## PROBLEM STATEMENT
As the answer, set down the lines below from the one containing "Für die Feature-Label-Paare" through the one containing "preservar la integridad", exactly and inclusively, and no others.

## TASK DATA
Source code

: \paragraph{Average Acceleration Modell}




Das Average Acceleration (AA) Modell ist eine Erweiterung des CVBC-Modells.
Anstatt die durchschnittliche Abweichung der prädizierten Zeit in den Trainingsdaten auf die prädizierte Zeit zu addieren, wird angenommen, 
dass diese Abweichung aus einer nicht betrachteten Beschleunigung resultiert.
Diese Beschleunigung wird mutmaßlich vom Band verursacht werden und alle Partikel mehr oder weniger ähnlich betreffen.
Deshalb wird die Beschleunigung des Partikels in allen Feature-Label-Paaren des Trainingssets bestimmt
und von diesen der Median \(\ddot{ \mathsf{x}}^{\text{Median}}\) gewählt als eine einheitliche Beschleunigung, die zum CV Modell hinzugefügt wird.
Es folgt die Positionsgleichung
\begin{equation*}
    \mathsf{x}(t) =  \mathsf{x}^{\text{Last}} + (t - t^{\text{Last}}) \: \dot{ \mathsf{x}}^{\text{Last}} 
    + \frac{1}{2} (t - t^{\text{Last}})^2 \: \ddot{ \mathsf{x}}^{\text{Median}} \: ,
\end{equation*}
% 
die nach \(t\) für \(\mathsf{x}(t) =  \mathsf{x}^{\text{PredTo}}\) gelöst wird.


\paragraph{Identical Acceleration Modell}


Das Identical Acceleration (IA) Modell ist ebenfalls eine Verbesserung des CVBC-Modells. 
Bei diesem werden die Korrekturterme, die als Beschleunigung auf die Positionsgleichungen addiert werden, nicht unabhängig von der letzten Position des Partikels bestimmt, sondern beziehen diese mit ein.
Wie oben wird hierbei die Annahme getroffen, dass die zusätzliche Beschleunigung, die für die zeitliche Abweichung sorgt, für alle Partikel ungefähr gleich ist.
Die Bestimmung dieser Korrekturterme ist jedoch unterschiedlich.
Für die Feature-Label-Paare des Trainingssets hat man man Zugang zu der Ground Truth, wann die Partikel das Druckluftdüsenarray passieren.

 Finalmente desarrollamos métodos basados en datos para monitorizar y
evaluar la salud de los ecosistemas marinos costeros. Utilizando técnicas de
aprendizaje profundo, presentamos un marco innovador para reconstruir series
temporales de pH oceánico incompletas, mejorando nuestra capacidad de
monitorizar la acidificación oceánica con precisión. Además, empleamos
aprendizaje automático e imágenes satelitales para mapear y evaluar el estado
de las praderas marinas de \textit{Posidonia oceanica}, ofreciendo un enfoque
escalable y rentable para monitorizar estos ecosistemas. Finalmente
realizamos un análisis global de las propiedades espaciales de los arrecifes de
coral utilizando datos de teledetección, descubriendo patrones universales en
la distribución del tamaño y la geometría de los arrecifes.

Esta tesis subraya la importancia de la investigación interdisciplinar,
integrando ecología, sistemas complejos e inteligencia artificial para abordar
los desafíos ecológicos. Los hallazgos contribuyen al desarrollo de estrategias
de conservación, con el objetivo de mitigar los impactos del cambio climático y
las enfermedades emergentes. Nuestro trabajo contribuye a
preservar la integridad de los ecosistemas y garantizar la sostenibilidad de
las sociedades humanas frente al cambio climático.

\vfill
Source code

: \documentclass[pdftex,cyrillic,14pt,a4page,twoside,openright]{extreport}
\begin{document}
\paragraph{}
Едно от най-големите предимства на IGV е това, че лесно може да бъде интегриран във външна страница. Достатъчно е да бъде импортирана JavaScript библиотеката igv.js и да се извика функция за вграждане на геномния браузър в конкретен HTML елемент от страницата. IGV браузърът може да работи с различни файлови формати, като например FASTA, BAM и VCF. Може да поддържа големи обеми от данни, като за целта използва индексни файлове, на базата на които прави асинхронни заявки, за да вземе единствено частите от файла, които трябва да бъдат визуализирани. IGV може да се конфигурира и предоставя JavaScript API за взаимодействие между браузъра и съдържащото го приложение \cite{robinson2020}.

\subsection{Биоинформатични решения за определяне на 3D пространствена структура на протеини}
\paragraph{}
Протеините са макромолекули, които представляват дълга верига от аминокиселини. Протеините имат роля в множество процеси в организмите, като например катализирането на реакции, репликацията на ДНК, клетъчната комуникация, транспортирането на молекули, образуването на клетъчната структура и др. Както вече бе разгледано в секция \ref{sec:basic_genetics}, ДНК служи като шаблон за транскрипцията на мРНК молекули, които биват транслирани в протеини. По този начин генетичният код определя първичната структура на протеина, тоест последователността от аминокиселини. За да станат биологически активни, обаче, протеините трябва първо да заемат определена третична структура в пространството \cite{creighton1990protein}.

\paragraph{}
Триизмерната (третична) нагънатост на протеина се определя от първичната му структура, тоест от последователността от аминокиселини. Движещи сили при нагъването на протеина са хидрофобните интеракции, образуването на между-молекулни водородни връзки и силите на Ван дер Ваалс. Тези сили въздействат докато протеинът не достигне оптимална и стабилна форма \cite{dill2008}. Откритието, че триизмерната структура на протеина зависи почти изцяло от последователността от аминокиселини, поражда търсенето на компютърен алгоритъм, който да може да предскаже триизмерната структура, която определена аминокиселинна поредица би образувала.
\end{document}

## WRITTEN RESPONSE
Für die Feature-Label-Paare des Trainingssets hat man man Zugang zu der Ground Truth, wann die Partikel das Druckluftdüsenarray passieren.

 Finalmente desarrollamos métodos basados en datos para monitorizar y
evaluar la salud de los ecosistemas marinos costeros. Utilizando técnicas de
aprendizaje profundo, presentamos un marco innovador para reconstruir series
temporales de pH oceánico incompletas, mejorando nuestra capacidad de
monitorizar la acidificación oceánica con precisión. Además, empleamos
aprendizaje automático e imágenes satelitales para mapear y evaluar el estado
de las praderas marinas de \textit{Posidonia oceanica}, ofreciendo un enfoque
escalable y rentable para monitorizar estos ecosistemas. Finalmente
realizamos un análisis global de las propiedades espaciales de los arrecifes de
coral utilizando datos de teledetección, descubriendo patrones universales en
la distribución del tamaño y la geometría de los arrecifes.

Esta tesis subraya la importancia de la investigación interdisciplinar,
integrando ecología, sistemas complejos e inteligencia artificial para abordar
los desafíos ecológicos. Los hallazgos contribuyen al desarrollo de estrategias
de conservación, con el objetivo de mitigar los impactos del cambio climático y
las enfermedades emergentes. Nuestro trabajo contribuye a
preservar la integridad de los ecosistemas y garantizar la sostenibilidad de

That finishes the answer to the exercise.